As several central banks worldwide work on their central bank digital currencies (CBDCs), the Bank for International Settlements (BIS) has been working on a platform that brings them all together. BIS has now announced that it has completed its multi-CBDC pilot with four central banks.
Known as Project Dunbar, it explored how a common platform for multiple CBDCs could enable cheaper, faster, and safer cross-border payments. In its initial phase, the project successfully developed working prototypes and demonstrated practical solutions, proving that the concept of multi-CBDCs is technically viable.
BIS partnered on the project with the Monetary Authority of Singapore (MAS), the Reserve Bank of Australia, the South African Reserve Bank, and the Bank Negara Malaysia.
Project Dunbar, run by the #BISInnovationHub and central banks of Australia, Malaysia, Singapore and South Africa, developed prototypes for a shared platform that could enable international settlements using multiple digital currencies https://t.co/DYn9zx37Xa pic.twitter.com/JY1QP1YGH3
— Bank for International Settlements (@BIS_org) March 22, 2022
Under this concept, each participating central bank issues its own CBDC in its own domestic currency. The other central banks can then hold these CBDCs directly without the need to open accounts with correspondent banks. This would allow all the participating banks to transact directly with each other and gain access to foreign currencies.

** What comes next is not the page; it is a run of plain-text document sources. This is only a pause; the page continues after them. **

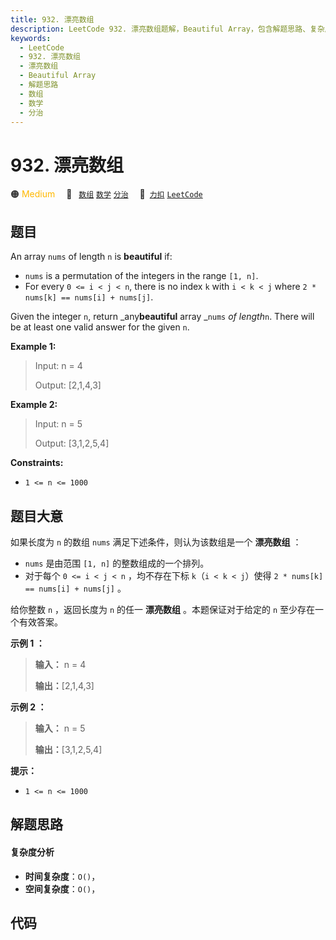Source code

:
 ```yaml
---
title: 932. 漂亮数组
description: LeetCode 932. 漂亮数组题解，Beautiful Array，包含解题思路、复杂度分析以及完整的 JavaScript 代码实现。
keywords:
  - LeetCode
  - 932. 漂亮数组
  - 漂亮数组
  - Beautiful Array
  - 解题思路
  - 数组
  - 数学
  - 分治
---
```


# 932. 漂亮数组

🟠 <font color=#ffb800>Medium</font>&emsp; 🔖&ensp; [`数组`](/tag/array.md) [`数学`](/tag/math.md) [`分治`](/tag/divide-and-conquer.md)&emsp; 🔗&ensp;[`力扣`](https://leetcode.cn/problems/beautiful-array) [`LeetCode`](https://leetcode.com/problems/beautiful-array)

## 题目

An array `nums` of length `n` is **beautiful** if:

  * `nums` is a permutation of the integers in the range `[1, n]`.
  * For every `0 <= i < j < n`, there is no index `k` with `i < k < j` where `2 * nums[k] == nums[i] + nums[j]`.

Given the integer `n`, return _any**beautiful** array _`nums` _of length_`n`.
There will be at least one valid answer for the given `n`.



**Example 1:**

> Input: n = 4
> 
> Output: [2,1,4,3]

**Example 2:**

> Input: n = 5
> 
> Output: [3,1,2,5,4]

**Constraints:**

  * `1 <= n <= 1000`


## 题目大意

如果长度为 `n` 的数组 `nums` 满足下述条件，则认为该数组是一个 **漂亮数组** ：

  * `nums` 是由范围 `[1, n]` 的整数组成的一个排列。
  * 对于每个 `0 <= i < j < n` ，均不存在下标 `k`（`i < k < j`）使得 `2 * nums[k] == nums[i] + nums[j]` 。

给你整数 `n` ，返回长度为 `n` 的任一 **漂亮数组** 。本题保证对于给定的 `n` 至少存在一个有效答案。



**示例 1 ：**

> 
> 
> 
> 
> 
> **输入：** n = 4
> 
> **输出：**[2,1,4,3]
> 
> 

**示例 2 ：**

> 
> 
> 
> 
> 
> **输入：** n = 5
> 
> **输出：**[3,1,2,5,4]
> 
> 



**提示：**

  * `1 <= n <= 1000`




## 解题思路

#### 复杂度分析

- **时间复杂度**：`O()`，
- **空间复杂度**：`O()`，

## 代码

```javascript

```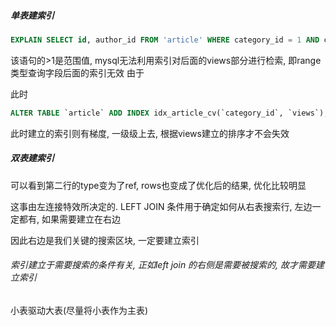 ##### 单表建索引

```sql
EXPLAIN SELECT id, author_id FROM 'article' WHERE category_id = 1 AND comments > 1 ORDER BY views DESC LIMIT 1;
```

该语句的>1是范围值, mysql无法利用索引对后面的views部分进行检索, 即range类型查询字段后面的索引无效 由于

此时

```sql
ALTER TABLE `article` ADD INDEX idx_article_cv(`category_id`, `views`);
```

此时建立的索引则有梯度, 一级级上去, 根据views建立的排序才不会失效



##### 双表建索引

可以看到第二行的type变为了ref, rows也变成了优化后的结果, 优化比较明显

这事由左连接特效所决定的. LEFT JOIN 条件用于确定如何从右表搜索行, 左边一定都有, 如果需要建立在右边

因此右边是我们关键的搜索区块, 一定要建立索引

###### 索引建立于需要搜索的条件有关, 正如left join 的右侧是需要被搜索的, 故才需要建立索引



小表驱动大表(尽量将小表作为主表)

From the pilot, the BIS concluded that the benefits of a multi-CBDC platform include reduced reliance on intermediaries, simplification of settlement processes, efficiency gains with common platform processes, and process automation with smart contracts.
This approach also has its drawbacks, including the risk of giving direct access to a local currency to banks that are not authorized to operate within a certain jurisdiction. Regulations between different jurisdictions also vary, and harmonizing them could prove challenging. It would also reduce the ability of central banks to protect their nation’s financial system resilience.
BIS described the multi-CBDC platform as “the most efficient model for payments connectivity but is also the most challenging to achieve.”
“The successful completion of Project Dunbar has produced meaningful insights on how a multi-CBDC platform may potentially solve complex issues in the cross-border payment space. The project is a testament to the importance of central bank collaboration in supporting the development of next-generation payment infrastructures,” Bank Negara Malaysia Assistant Governor Fraziali Ismail stated, commenting on the project.
BIS has continued to partner with various central banks to conduct CBDC pilots. In December 2021, it completed one such pilot with the French and Swiss central banks, focused on the use of a wholesale CBDC in cross-border funds transfers.